> _Exercise instructions_
Filter the entries below, keeping only lines with "container".

Dataset records
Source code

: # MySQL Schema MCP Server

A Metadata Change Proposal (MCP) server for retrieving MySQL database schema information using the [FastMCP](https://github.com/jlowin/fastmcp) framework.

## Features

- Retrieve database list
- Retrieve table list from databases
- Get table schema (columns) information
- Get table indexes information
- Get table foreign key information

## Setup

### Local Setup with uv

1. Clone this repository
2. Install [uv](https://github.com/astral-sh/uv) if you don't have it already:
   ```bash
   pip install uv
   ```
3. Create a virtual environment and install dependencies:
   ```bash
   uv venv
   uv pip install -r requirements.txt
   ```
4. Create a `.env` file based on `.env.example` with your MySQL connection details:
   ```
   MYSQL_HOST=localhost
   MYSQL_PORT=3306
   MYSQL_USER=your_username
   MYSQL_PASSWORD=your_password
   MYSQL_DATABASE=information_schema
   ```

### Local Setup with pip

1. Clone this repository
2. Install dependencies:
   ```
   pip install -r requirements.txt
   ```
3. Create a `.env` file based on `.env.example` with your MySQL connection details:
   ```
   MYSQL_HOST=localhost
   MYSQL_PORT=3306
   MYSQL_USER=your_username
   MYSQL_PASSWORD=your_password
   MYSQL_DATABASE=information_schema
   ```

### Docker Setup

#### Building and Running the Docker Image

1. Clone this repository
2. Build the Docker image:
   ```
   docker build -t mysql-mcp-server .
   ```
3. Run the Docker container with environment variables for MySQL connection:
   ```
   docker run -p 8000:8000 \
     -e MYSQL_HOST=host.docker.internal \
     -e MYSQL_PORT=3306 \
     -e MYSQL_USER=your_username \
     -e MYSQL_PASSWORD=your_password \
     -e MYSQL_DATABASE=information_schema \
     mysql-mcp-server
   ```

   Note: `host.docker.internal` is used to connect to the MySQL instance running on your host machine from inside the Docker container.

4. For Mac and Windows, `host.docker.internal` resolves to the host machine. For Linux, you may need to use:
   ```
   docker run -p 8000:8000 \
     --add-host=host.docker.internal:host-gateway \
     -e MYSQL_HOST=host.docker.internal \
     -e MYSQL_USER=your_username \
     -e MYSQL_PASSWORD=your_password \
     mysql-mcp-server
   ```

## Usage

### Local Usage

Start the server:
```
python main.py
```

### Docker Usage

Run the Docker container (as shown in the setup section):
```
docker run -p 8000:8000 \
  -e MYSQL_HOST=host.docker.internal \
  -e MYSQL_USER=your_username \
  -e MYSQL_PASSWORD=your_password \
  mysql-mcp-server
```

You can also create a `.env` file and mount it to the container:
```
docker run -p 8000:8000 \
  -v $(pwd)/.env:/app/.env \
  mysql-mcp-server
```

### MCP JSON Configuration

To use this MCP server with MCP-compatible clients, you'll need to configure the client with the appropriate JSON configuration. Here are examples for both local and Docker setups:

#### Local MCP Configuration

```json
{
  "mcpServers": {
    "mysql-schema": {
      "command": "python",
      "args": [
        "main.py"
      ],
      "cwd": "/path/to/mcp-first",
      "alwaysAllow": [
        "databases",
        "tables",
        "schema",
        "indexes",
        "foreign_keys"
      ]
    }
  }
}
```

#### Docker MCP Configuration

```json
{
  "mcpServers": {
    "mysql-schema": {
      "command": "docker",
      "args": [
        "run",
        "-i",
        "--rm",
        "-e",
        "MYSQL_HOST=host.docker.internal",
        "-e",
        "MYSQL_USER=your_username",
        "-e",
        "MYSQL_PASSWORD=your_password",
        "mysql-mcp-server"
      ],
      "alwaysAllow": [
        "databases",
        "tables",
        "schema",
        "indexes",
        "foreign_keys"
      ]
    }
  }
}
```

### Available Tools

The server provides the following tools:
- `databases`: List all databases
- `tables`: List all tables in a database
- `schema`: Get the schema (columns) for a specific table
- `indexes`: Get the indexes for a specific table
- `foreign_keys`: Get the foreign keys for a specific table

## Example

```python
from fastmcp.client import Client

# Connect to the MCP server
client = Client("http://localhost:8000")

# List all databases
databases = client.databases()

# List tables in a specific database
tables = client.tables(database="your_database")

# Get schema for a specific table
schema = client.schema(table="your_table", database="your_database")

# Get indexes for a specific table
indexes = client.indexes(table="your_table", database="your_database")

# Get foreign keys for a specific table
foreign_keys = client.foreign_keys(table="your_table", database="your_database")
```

> _Output for this exercise_
3. Run the Docker container with environment variables for MySQL connection:
   Note: `host.docker.internal` is used to connect to the MySQL instance running on your host machine from inside the Docker container.
Run the Docker container (as shown in the setup section):
You can also create a `.env` file and mount it to the container:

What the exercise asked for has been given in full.